Safe Place

186 33 7
                                    

"Jumat tuh sekolah sebentar tapi berasa lama banget waktunya," Ino menatap jam di tangannya, "masa masih jam sembilan? Perasaan dari tadi jam sembilan melulu."

Hinata mendesah pelan, mengangguk setuju, "Ya gitu lah, mentang-mentang besok libur."

"Eh, anter ke toilet yuk, Ta," ajak Ino.

"Mau apa?"

Ino menyengir, "Gak ngapa-ngapain sih, bosen aja, pengen keluar sebentaaaar," bisiknya pelan takut terdengar yang lain. "Kita udah beres juga ngerjain soal," lanjutnya.

"Ya udah, ayo." Hinata membereskan alat tulisnya ke dalam kotak pensil, "Lo izin dulu sana."

"Okay, wait." Ino pergi menuju meja guru untuk meminta izin pada Bu Kurenai yang sedang mengoreksi tugas murid-muridnya. Setelah mendapat izin, Ino kembali pada Hinata.

"Boleh?" tanya Hinata.

Ino mengulurkan tangannya sambil tersenyum lebar, "Boleh dong. Ayo!"

Hinata menyambut uluran tangan Ino. Keduanya berjalan bergandengan meninggalkan kelas. Ino sengaja berjalan lambat yang tentunya diikuti Hinata.

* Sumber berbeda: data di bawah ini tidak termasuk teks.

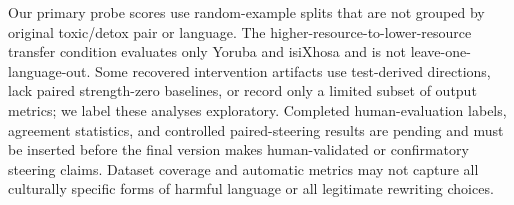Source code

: Our primary probe scores use random-example splits that are not grouped by original
toxic/detox pair or language. The higher-resource-to-lower-resource transfer condition
evaluates only Yoruba and isiXhosa and is not leave-one-language-out. Some recovered
intervention artifacts use test-derived directions, lack paired strength-zero baselines,
or record only a limited subset of output metrics; we label these analyses exploratory.
Completed human-evaluation labels, agreement statistics, and controlled paired-steering
results are pending and must be inserted before the final version makes human-validated
or confirmatory steering claims. Dataset coverage and automatic metrics may not capture
all culturally specific forms of harmful language or all legitimate rewriting choices.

Saat hendak berbelok di ujung koridor, Hinata menghentikan langkahnya. Untuk menuju toilet, mereka harus melewati koridor jurusan teknik sepeda motor yang sebagian besar penghuninya adalah laki-laki. Sialnya, sepertinya salah satu kelas di jurusan itu sedang jam kosong. Terbukti dari adanya beberapa siswa yang berkumpul di koridor.

"Ino, sini deh jalan lapangan aja, males lewatnya ah," ujar Hinata. Ia enggan melewati segerombolan siswa itu karena biasanya suka ada yang jahil bersiul-siul atau menggoda siswi yang lewat. Meskipun tidak selalu begitu, tapi Hinata menghindari saja karena malas kalau sampai kejadian.

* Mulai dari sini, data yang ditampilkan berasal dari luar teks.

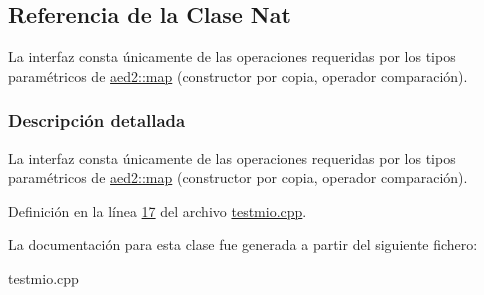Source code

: \hypertarget{classNat}{}\subsection{Referencia de la Clase Nat}
\label{classNat}


La interfaz consta únicamente de las operaciones requeridas por los tipos paramétricos de \hyperlink{classaed2_1_1map}{aed2\+::map} (constructor por copia, operador comparación).  




\subsubsection{Descripción detallada}
La interfaz consta únicamente de las operaciones requeridas por los tipos paramétricos de \hyperlink{classaed2_1_1map}{aed2\+::map} (constructor por copia, operador comparación). 

Definición en la línea \hyperlink{testmio_8cpp_source_l00017}{17} del archivo \hyperlink{testmio_8cpp_source}{testmio.\+cpp}.



La documentación para esta clase fue generada a partir del siguiente fichero\+:\begin{DoxyCompactItemize}
\item 
testmio.\+cpp\end{DoxyCompactItemize}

"Ah elah muter amat, panas lagi, Ta," tolak Ino. "Gak apa-apa, lempeng aja lempeng," ujar Ino yang mengerti akan kekhawatiran Hinata.

Hinata mendengus, hanya bisa mengikuti Ino yang menyeretnya. Kini keduanya berjalan dengan langkah cepat, agar tidak lama-lama melewati segerombolan siswa tersebut.

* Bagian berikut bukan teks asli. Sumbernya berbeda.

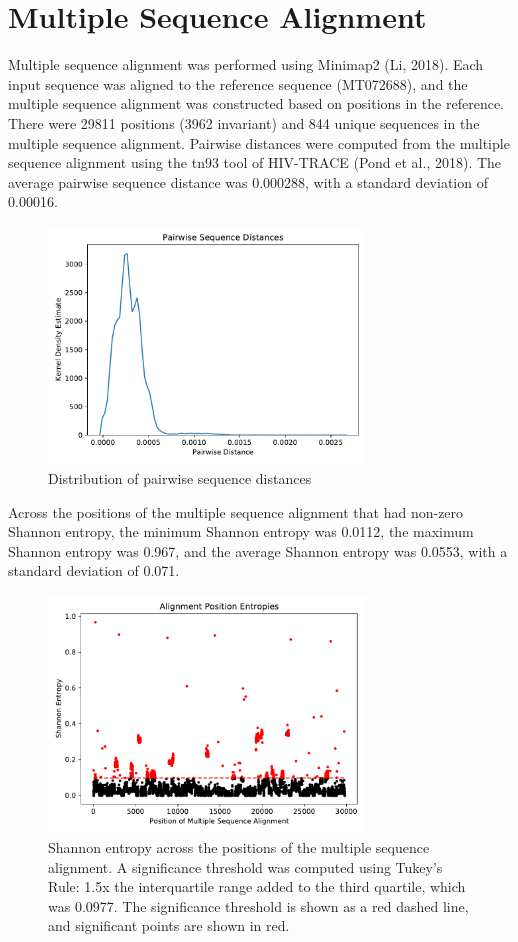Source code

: \documentclass{article}
\begin{document}
\section{Multiple Sequence Alignment}
Multiple sequence alignment was performed using Minimap2 (Li, 2018). Each input sequence was aligned to the reference sequence (MT072688), and the multiple sequence alignment was constructed based on positions in the reference. There were 29811 positions (3962 invariant) and 844 unique sequences in the multiple sequence alignment. Pairwise distances were computed from the multiple sequence alignment using the tn93 tool of HIV-TRACE (Pond et al., 2018). The average pairwise sequence distance was 0.000288, with a standard deviation of 0.00016.

\begin{figure}[h]
\centering
\includegraphics[width=0.75\textwidth,keepaspectratio]{./figs/pairwise_distances_sequences.pdf}
\caption{Distribution of pairwise sequence distances}
\end{figure}

 Across the positions of the multiple sequence alignment that had non-zero Shannon entropy, the minimum Shannon entropy was 0.0112, the maximum Shannon entropy was 0.967, and the average Shannon entropy was 0.0553, with a standard deviation of 0.071.

\begin{figure}[h]
\centering
\includegraphics[width=0.75\textwidth,keepaspectratio]{./figs/alignment_entropies.pdf}
\caption{Shannon entropy across the positions of the multiple sequence alignment. A significance threshold was computed using Tukey's Rule: 1.5x the interquartile range added to the third quartile, which was 0.0977. The significance threshold is shown as a red dashed line, and significant points are shown in red.}
\end{figure}
\end{document}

Benar saja, beberapa langkah mendekati sekumpulan siswa tersebut, ada yang mulai berseru-seru tak jelas. Berdeham-deham dengan suara yang sengaja dikeraskan atau bersiul-siul membuat Hinata muak dan ingin sekali menjambak mereka satu-satu tapi sayangnya Hinata tak berani.

Hinata memalingkan wajahnya menatap ke arah lain, melangkah cepat mengikuti Ino yang berjalan di depannya dengan wajah terangkat angkuh, mengisyaratkan bahwa ia tak peduli dan tidak takut dengan sekumpulan siswa yang bertingkah bodoh tersebut.

Namun siapa sangka, sedang fokus berjalan Hinata tiba-tiba terhempas kencang ketika ia merasakan ada tubuh lain dari sampingnya yang menabraknya.

Kejadiannya begitu cepat, tiba-tiba Hinata sudah terduduk di atas batu-batu kasar yang menjadi hiasan di setiap sisi koridor. Beruntung tubuhnya tidak menindih pot tanaman bunga mawar penuh duri yang berada tepat di sampingnya.

Meskipun begitu, tetap saja kedua lututnya kini terasa sakit karena bergesekan cukup kuat dengan batu-batu kasar itu. Belum lagi kedua telapak tangannya yang bertumpu di atas batu-batu itu juga terasa ngilu. Bahkan, Hinata menemukan beberapa kerikil menancap di telapak tangannya.

"Hinata! Aduh, mana yang sakit? Bisa bangun gak?" seru Ino panik, "Sini, sini, Ta," ujarnya sambil membantu Hinata berdiri.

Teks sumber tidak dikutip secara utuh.